Saved data entries
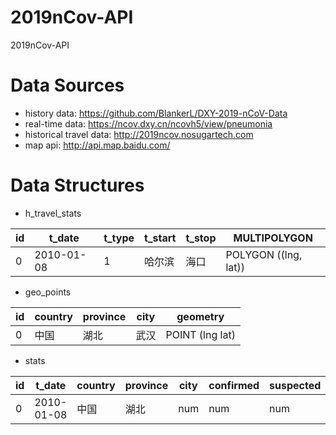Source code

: # 2019nCov-API
2019nCov-API

# Data Sources
- history data: https://github.com/BlankerL/DXY-2019-nCoV-Data
- real-time data: https://ncov.dxy.cn/ncovh5/view/pneumonia
- historical travel data: http://2019ncov.nosugartech.com
- map api: http://api.map.baidu.com/ 

# Data Structures
- h_travel_stats

| id | t_date     | t_type | t_start | t_stop | MULTIPOLYGON   |
|----|------------|--------|---------|--------|----------------|
| 0  | 2010-01-08 | 1      | 哈尔滨  | 海口   | POLYGON ((lng, lat)) |



- geo_points

| id | country | province | city | geometry    |
|----|---------|----------|------|--------------|
| 0  | 中国    | 湖北     | 武汉 | POINT (lng lat) |

- stats

| id | t_date | country | province | city | confirmed | suspected | cured | dead |
|----|--------|---------|----------|------|-----------|-----------|-------|------|
|  0  |   2010-01-08      |     中国    |   湖北       |  num    |     num      |    num       |   num    |  num    |
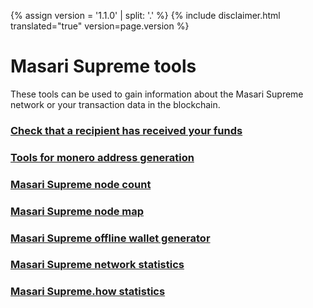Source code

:{% assign version = '1.1.0' | split: '.' %}
{% include disclaimer.html translated="true" version=page.version %}
# Masari Supreme tools

These tools can be used to gain information about the Masari Supreme network or your transaction data in the blockchain.

### [Check that a recipient has received your funds](http://xmrtests.llcoins.net/checktx.html)

### [Tools for monero address generation](https://xmr.llcoins.net/)

### [Masari Supreme node count](http://moneronodes.i2p.xyz/)

### [Masari Supreme node map](https://monerohash.com/nodes-distribution.html)

### [Masari Supreme offline wallet generator](http://moneroaddress.org/)

### [Masari Supreme network statistics](http://moneroblocks.info/stats)

### [Masari Supreme.how statistics](https://www.monero.how/)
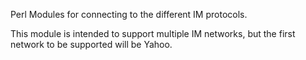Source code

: Perl Modules for connecting to the different IM protocols.

This module is intended to support multiple IM networks, but the first network to be supported will be Yahoo.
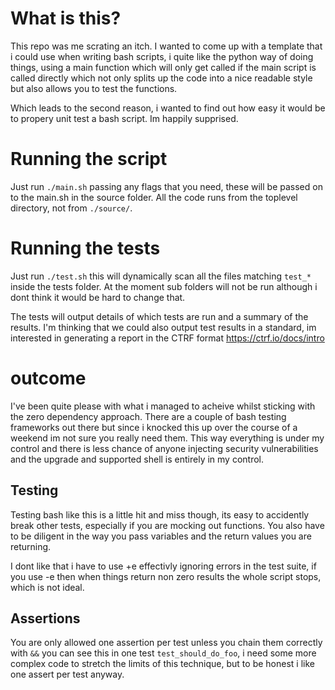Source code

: # What is this?
This repo was me scrating an itch. I wanted to come up with a template that i could use when writing bash scripts, i quite like the python way of doing things, using a main function which will only get called if the main script is called directly which not only splits up the code into a nice readable style but also allows you to test the functions.

Which leads to the second reason, i wanted to find out how easy it would be to propery unit test a bash script. Im happily supprised.

# Running the script
Just run `./main.sh` passing any flags that you need, these will be passed on to the main.sh in the source folder. All the code runs from the toplevel directory, not from `./source/`.

# Running the tests
Just run `./test.sh` this will dynamically scan all the files matching `test_*` inside the tests folder. At the moment sub folders will not be run although i dont think it would be hard to change that.

The tests will output details of which tests are run and a summary of the results. I'm thinking that we could also output test results in a standard, im interested in generating a report in the CTRF format https://ctrf.io/docs/intro

# outcome
I've been quite please with what i managed to acheive whilst sticking with the zero dependency approach. There are a couple of bash testing frameworks out there but since i knocked this up over the course of a weekend im not sure you really need them. This way everything is under my control and there is less chance of anyone injecting security vulnerabilities and the upgrade and supported shell is entirely in my control.

## Testing
Testing bash like this is a little hit and miss though, its easy to accidently break other tests, especially if you are mocking out functions. You also have to be diligent in the way you pass variables and the return values you are returning.

I dont like that i have to use +e effectivly ignoring errors in the test suite, if you use -e then when things return non zero results the whole script stops, which is not ideal.

## Assertions
You are only allowed one assertion per test unless you chain them correctly with `&&` you can see this in one test `test_should_do_foo`, i need some more complex code to stretch the limits of this technique, but to be honest i like one assert per test anyway.
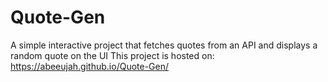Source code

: # Quote-Gen
A simple interactive project that fetches quotes from an API and displays a random quote on the UI
This project is hosted on:
https://abeeujah.github.io/Quote-Gen/
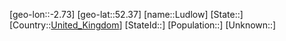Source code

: ﻿---
location: [52.37,-2.73]
type: City
tags:
- geo/City


SpocWebEntityId: 32126
isDeleted: false
confidential: public

---
[geo-lon::-2.73]
[geo-lat::52.37]
[name::Ludlow]
[State::]
[Country::[United_Kingdom](geo/Continent/Europe/United_Kingdom.md)]
[StateId::]
[Population::]
[Unknown::]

What to work on
Lines holding the word "Just" should be copied from the entries above.

Exercise solution
Just run `./main.sh` passing any flags that you need, these will be passed on to the main.sh in the source folder. All the code runs from the toplevel directory, not from `./source/`.
Just run `./test.sh` this will dynamically scan all the files matching `test_*` inside the tests folder. At the moment sub folders will not be run although i dont think it would be hard to change that.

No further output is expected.